Description of the task = For the string "Sling", count the lines in the records below that contain it. Answer with that number alone.
BEGIN Input data
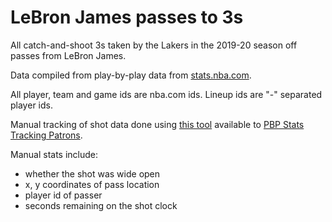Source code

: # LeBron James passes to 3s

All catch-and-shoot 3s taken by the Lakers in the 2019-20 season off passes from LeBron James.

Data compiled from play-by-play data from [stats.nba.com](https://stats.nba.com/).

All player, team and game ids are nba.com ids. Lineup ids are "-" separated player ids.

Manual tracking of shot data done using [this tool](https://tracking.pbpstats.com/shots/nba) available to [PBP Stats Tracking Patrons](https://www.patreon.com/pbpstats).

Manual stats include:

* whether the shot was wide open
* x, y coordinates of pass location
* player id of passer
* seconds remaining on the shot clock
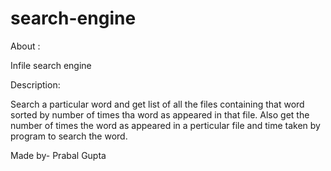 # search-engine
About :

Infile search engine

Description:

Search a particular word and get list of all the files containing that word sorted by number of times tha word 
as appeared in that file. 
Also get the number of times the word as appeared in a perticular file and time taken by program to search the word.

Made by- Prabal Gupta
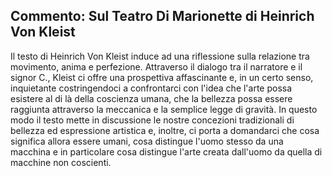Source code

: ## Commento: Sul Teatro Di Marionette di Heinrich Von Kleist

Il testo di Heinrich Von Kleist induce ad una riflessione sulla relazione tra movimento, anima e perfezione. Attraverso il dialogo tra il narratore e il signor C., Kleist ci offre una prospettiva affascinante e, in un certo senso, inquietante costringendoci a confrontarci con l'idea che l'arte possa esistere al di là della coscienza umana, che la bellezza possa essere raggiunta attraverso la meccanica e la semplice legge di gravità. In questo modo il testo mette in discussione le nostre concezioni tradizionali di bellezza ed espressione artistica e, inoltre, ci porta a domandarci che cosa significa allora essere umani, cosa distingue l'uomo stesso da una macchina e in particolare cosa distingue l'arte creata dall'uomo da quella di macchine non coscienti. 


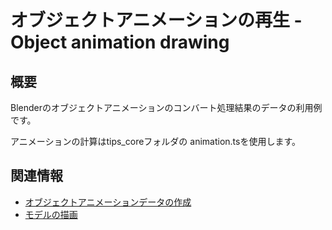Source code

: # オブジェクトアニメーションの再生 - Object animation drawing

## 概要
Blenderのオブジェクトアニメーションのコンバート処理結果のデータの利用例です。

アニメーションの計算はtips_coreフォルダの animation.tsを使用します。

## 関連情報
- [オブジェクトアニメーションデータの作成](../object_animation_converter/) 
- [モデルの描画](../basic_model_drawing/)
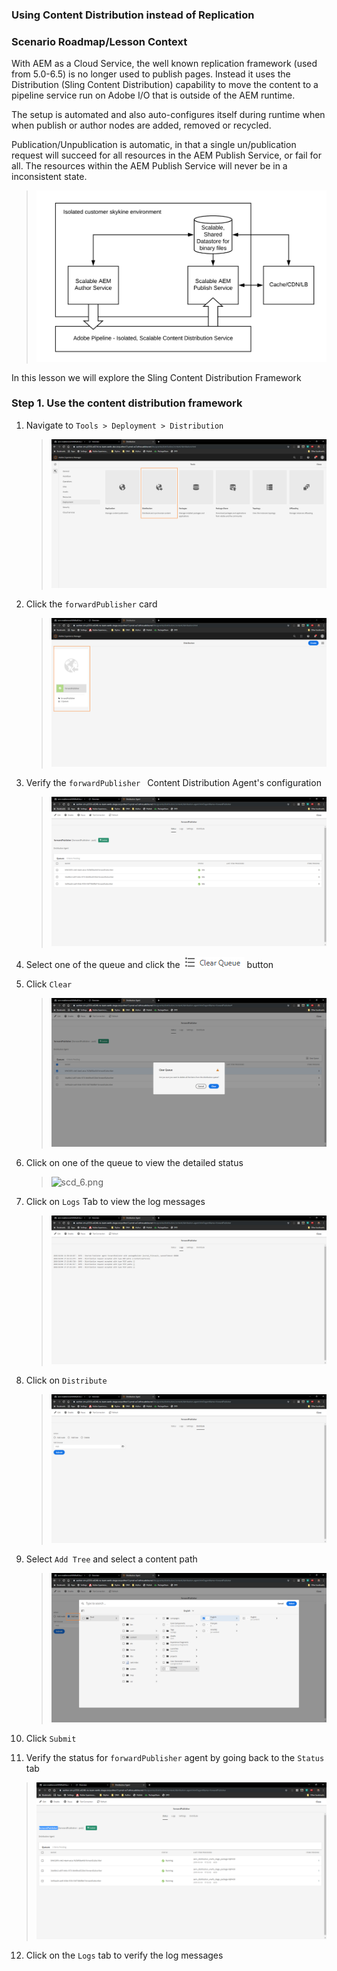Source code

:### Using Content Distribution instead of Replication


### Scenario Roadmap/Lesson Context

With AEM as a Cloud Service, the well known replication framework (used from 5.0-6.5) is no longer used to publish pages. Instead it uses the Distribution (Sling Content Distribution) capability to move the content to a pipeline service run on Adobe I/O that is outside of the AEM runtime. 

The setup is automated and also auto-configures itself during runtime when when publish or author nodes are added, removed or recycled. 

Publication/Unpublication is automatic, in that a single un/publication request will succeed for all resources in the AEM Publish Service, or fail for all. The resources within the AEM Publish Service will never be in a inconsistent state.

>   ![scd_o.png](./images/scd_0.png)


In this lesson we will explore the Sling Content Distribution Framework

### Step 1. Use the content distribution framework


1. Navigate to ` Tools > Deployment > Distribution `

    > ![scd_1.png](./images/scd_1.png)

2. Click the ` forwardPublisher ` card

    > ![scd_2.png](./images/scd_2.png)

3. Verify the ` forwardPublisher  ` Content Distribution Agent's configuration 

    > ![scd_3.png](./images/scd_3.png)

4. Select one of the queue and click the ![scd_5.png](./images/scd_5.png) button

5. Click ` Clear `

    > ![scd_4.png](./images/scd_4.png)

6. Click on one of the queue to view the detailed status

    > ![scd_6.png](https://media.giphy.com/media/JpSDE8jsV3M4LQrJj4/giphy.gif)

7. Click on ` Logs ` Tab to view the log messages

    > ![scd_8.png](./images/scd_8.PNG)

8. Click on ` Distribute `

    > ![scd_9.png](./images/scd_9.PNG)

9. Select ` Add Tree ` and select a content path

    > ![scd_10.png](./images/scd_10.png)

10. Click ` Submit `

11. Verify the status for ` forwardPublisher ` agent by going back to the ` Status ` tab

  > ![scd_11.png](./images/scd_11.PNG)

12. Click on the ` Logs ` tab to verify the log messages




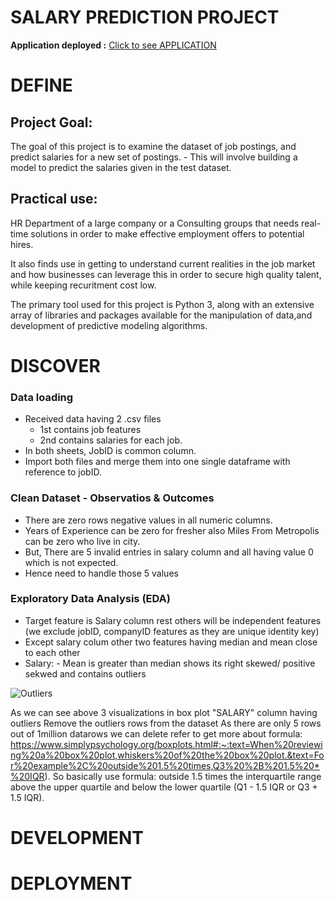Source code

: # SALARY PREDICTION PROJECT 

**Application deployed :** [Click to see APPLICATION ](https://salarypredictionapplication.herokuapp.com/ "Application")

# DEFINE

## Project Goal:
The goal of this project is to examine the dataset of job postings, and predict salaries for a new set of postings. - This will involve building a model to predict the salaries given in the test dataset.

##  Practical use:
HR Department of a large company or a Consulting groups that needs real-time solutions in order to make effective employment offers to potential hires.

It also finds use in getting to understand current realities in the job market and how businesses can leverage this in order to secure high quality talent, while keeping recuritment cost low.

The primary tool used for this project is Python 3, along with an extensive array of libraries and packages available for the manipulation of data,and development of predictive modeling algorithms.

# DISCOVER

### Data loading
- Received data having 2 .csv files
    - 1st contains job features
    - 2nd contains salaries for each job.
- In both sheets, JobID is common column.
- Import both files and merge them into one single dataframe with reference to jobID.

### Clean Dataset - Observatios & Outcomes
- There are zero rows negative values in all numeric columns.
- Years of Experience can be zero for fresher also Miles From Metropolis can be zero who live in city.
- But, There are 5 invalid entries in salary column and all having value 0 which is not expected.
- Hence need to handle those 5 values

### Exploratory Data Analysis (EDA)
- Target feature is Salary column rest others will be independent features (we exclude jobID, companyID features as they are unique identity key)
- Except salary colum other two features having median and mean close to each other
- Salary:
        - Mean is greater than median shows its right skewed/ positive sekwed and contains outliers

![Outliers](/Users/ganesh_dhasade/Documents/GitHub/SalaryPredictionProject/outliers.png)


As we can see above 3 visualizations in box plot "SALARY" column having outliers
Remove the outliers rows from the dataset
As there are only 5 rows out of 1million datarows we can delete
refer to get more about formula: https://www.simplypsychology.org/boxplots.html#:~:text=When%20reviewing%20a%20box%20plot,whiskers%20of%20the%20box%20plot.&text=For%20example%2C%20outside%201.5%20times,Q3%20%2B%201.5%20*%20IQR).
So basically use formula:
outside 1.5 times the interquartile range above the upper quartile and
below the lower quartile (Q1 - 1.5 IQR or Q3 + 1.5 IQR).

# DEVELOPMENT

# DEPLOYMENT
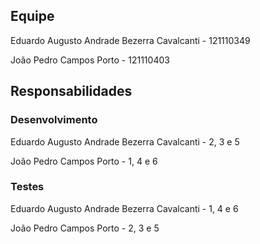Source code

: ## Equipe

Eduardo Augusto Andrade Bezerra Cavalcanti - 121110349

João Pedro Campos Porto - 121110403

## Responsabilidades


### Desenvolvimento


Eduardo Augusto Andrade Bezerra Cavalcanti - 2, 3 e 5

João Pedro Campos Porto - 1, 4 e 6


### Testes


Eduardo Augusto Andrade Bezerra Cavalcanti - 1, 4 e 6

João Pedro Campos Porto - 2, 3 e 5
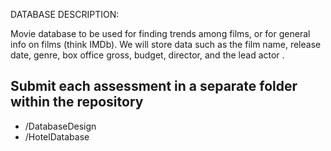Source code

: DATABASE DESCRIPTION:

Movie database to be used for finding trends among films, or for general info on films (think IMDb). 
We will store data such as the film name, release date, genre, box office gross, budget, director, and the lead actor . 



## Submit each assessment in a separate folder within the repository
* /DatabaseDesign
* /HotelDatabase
END Input data
BEGIN Input data
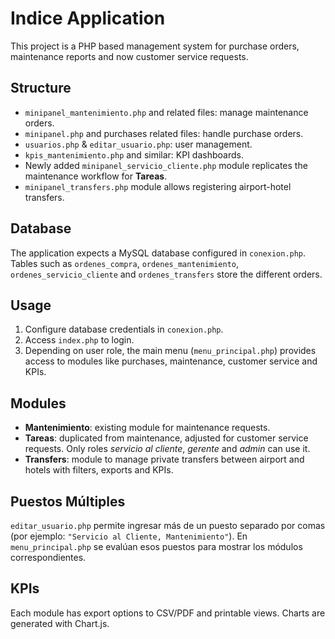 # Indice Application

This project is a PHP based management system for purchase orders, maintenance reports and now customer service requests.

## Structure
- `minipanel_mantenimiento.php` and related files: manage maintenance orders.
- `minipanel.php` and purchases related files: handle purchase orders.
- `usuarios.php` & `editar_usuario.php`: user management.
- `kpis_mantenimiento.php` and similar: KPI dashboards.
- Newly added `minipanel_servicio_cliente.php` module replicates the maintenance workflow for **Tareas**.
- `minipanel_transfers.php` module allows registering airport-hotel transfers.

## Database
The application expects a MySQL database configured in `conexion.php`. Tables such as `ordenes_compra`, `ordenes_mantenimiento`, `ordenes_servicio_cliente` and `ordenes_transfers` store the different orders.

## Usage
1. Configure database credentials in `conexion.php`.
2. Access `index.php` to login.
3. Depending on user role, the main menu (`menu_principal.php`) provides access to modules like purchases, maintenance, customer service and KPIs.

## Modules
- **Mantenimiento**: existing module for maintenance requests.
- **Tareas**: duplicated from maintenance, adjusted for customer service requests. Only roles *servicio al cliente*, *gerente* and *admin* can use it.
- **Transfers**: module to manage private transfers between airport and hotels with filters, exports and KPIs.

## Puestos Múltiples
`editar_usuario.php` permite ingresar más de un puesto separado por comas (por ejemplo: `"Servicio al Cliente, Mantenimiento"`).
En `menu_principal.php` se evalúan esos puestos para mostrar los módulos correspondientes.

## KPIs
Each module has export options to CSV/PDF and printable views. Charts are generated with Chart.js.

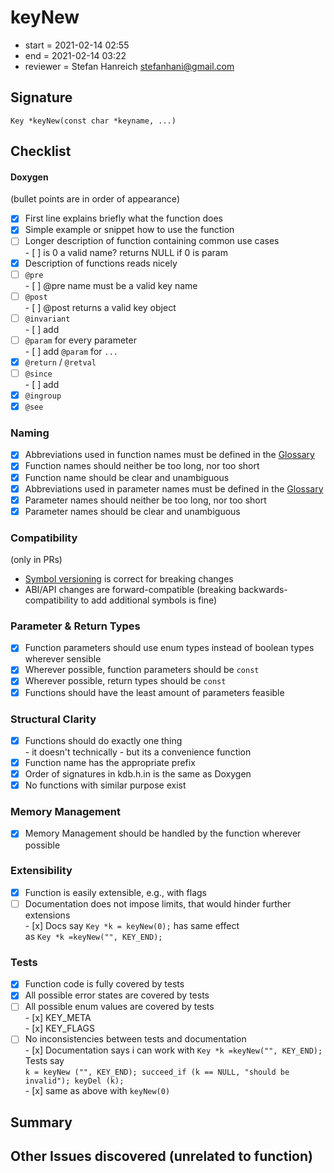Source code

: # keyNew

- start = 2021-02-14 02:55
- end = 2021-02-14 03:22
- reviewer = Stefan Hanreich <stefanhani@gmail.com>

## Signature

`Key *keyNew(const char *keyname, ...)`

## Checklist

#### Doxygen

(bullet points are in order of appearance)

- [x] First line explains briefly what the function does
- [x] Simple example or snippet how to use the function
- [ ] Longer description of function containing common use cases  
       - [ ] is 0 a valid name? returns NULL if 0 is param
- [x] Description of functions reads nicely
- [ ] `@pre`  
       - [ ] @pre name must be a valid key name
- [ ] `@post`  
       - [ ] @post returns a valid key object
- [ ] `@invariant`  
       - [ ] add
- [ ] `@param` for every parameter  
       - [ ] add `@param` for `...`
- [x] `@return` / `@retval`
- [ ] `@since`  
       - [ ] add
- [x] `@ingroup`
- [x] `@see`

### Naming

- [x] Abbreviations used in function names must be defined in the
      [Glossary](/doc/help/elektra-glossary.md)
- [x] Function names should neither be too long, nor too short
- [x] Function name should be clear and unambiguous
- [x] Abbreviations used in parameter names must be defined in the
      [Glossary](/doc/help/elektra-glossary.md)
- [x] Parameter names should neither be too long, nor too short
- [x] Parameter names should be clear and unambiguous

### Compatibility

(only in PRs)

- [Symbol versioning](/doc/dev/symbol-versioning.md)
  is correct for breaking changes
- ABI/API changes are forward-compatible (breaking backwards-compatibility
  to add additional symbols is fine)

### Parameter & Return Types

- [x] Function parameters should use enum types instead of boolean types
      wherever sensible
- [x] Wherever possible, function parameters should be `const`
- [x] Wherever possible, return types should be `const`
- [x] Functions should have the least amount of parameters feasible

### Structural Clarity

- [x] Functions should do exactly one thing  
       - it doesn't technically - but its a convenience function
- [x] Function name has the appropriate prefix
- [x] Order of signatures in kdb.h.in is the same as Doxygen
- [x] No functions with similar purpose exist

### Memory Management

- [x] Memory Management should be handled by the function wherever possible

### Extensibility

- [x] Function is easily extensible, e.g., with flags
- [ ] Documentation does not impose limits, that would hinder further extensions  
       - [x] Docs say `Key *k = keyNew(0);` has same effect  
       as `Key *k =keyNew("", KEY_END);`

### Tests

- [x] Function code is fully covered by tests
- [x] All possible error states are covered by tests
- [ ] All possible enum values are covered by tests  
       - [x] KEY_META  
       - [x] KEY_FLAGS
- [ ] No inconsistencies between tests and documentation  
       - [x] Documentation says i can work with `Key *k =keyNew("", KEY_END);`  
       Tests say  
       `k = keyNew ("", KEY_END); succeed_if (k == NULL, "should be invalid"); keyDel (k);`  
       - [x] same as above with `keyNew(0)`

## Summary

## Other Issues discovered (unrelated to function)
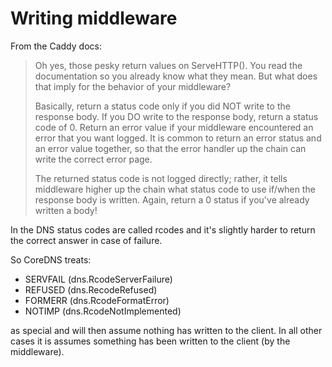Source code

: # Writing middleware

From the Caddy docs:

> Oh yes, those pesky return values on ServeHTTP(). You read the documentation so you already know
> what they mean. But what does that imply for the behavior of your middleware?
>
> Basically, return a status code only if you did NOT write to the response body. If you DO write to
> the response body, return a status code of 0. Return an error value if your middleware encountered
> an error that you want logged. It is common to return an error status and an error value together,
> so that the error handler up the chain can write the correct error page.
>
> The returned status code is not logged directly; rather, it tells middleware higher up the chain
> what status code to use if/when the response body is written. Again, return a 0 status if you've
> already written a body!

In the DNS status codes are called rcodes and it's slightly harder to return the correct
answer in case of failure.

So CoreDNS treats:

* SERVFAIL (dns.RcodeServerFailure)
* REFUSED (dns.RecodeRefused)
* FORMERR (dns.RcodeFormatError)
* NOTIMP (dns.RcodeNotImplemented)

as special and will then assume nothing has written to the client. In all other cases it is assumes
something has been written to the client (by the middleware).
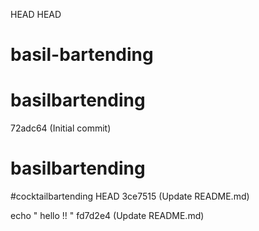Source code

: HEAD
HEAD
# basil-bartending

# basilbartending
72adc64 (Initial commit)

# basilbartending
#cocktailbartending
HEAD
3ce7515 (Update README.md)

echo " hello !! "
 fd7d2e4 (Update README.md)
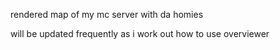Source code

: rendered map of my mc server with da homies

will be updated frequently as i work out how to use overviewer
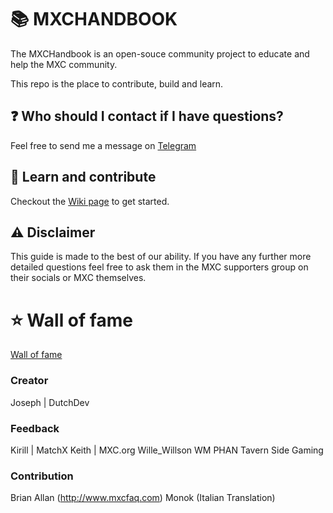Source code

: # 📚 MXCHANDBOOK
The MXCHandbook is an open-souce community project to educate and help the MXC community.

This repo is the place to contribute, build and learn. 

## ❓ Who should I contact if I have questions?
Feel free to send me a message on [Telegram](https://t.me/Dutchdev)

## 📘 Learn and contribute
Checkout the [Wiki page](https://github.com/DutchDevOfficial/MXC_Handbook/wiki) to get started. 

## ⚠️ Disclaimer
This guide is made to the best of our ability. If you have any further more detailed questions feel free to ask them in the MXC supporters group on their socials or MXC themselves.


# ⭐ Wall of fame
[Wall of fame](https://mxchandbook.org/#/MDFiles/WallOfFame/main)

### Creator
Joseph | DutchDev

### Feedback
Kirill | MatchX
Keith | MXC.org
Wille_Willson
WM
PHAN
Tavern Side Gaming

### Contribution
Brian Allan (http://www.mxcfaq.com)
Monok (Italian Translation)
END Input data
BEGIN Input data
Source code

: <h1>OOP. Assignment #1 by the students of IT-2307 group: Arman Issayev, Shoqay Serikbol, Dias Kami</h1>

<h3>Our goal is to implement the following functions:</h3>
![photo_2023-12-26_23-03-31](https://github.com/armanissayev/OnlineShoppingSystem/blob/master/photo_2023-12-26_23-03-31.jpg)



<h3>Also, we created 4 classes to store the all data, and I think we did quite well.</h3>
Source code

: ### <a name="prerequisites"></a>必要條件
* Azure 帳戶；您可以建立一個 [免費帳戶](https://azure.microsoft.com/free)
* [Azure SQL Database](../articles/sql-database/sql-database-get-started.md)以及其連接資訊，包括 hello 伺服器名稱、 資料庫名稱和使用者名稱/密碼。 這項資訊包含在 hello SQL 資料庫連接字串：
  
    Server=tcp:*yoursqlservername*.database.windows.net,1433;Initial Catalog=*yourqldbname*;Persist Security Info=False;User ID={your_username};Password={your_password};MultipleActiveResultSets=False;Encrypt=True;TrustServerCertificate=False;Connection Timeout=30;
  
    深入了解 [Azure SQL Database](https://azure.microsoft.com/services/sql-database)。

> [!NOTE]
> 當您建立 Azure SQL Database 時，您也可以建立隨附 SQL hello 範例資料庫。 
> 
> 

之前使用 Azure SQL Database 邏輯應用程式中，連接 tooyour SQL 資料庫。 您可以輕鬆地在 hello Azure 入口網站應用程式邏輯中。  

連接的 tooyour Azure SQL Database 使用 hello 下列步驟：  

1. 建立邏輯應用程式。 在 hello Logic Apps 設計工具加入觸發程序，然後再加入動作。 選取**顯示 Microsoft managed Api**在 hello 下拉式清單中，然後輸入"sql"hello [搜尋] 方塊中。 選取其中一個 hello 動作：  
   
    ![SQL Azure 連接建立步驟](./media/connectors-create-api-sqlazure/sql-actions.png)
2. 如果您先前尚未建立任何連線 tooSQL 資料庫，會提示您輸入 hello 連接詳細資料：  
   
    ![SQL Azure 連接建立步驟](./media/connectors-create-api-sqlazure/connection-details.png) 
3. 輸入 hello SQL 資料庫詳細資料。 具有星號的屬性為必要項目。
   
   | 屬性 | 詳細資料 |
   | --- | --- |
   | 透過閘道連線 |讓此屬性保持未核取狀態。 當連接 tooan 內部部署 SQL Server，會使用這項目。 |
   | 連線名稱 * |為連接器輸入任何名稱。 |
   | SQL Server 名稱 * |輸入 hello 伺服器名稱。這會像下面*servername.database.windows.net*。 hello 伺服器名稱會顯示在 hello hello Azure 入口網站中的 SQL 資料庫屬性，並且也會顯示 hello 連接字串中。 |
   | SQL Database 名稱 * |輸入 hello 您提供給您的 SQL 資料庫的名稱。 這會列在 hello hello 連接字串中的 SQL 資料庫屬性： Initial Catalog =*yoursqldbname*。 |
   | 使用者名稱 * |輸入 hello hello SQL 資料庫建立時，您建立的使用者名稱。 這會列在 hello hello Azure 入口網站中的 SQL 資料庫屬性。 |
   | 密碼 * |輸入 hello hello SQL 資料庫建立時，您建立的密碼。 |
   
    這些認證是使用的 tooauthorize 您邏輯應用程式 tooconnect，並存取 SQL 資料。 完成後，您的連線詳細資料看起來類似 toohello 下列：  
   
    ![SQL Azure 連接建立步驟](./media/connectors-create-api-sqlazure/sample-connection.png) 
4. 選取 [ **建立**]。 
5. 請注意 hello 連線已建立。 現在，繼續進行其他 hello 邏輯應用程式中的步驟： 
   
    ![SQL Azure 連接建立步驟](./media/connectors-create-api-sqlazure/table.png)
END Input data
Exercise answer = 2